▸ Work to complete: Every line in the data below that has the word "压栈失败" should be returned.

Stored entries:
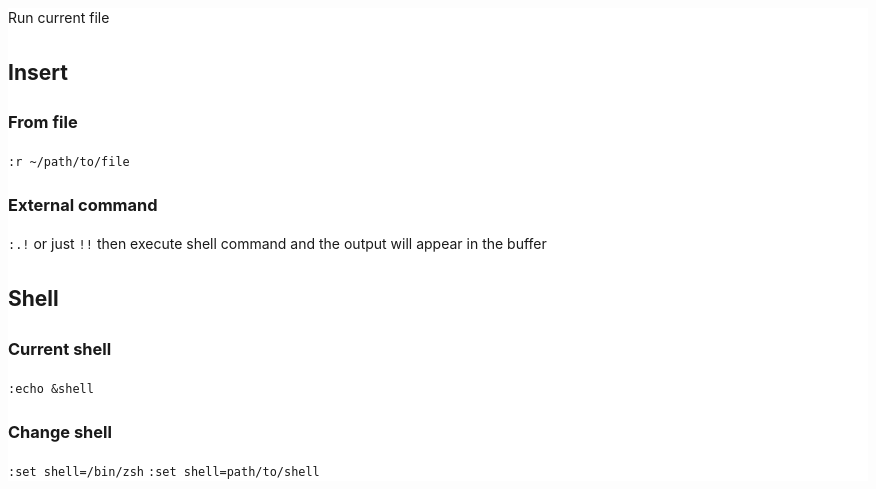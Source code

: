 Run current file




## Insert

### From file
`:r ~/path/to/file`

### External command
`:.!` or just `!!` then execute shell command and the output will appear in the
buffer







## Shell

### Current shell
`:echo &shell`

### Change shell
`:set shell=/bin/zsh`
`:set shell=path/to/shell`


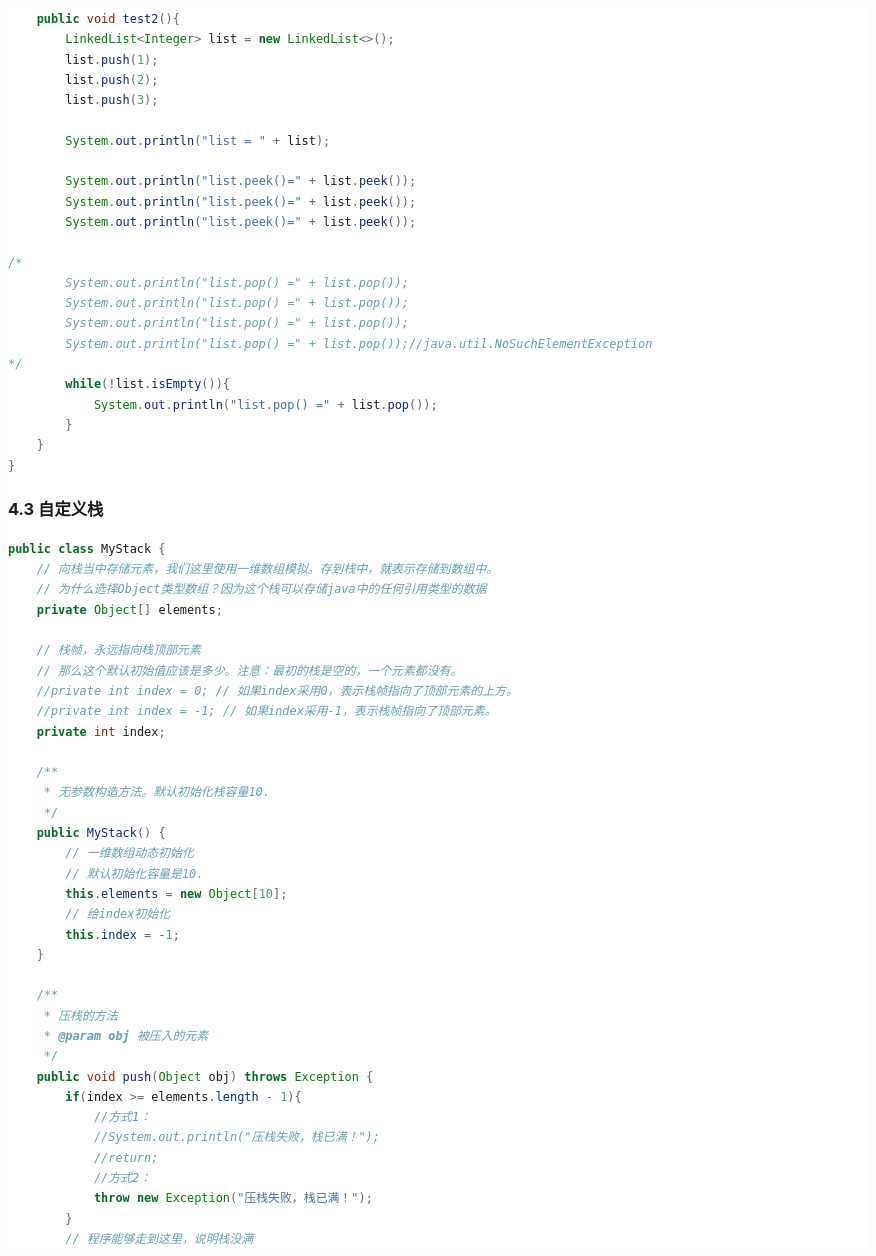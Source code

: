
 ```java
    public void test2(){
        LinkedList<Integer> list = new LinkedList<>();
        list.push(1);
        list.push(2);
        list.push(3);

        System.out.println("list = " + list);

        System.out.println("list.peek()=" + list.peek());
        System.out.println("list.peek()=" + list.peek());
        System.out.println("list.peek()=" + list.peek());

/*
		System.out.println("list.pop() =" + list.pop());
		System.out.println("list.pop() =" + list.pop());
		System.out.println("list.pop() =" + list.pop());
		System.out.println("list.pop() =" + list.pop());//java.util.NoSuchElementException
*/
        while(!list.isEmpty()){
            System.out.println("list.pop() =" + list.pop());
        }
    }
}
```

### 4.3 自定义栈

```java
public class MyStack {
    // 向栈当中存储元素，我们这里使用一维数组模拟。存到栈中，就表示存储到数组中。
    // 为什么选择Object类型数组？因为这个栈可以存储java中的任何引用类型的数据
    private Object[] elements;

    // 栈帧，永远指向栈顶部元素
    // 那么这个默认初始值应该是多少。注意：最初的栈是空的，一个元素都没有。
    //private int index = 0; // 如果index采用0，表示栈帧指向了顶部元素的上方。
    //private int index = -1; // 如果index采用-1，表示栈帧指向了顶部元素。
    private int index;

    /**
     * 无参数构造方法。默认初始化栈容量10.
     */
    public MyStack() {
        // 一维数组动态初始化
        // 默认初始化容量是10.
        this.elements = new Object[10];
        // 给index初始化
        this.index = -1;
    }

    /**
     * 压栈的方法
     * @param obj 被压入的元素
     */
    public void push(Object obj) throws Exception {
        if(index >= elements.length - 1){
            //方式1：
            //System.out.println("压栈失败，栈已满！");
            //return;
            //方式2：
            throw new Exception("压栈失败，栈已满！");
        }
        // 程序能够走到这里，说明栈没满
```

▸ Result of the task:
            //System.out.println("压栈失败，栈已满！");
            throw new Exception("压栈失败，栈已满！");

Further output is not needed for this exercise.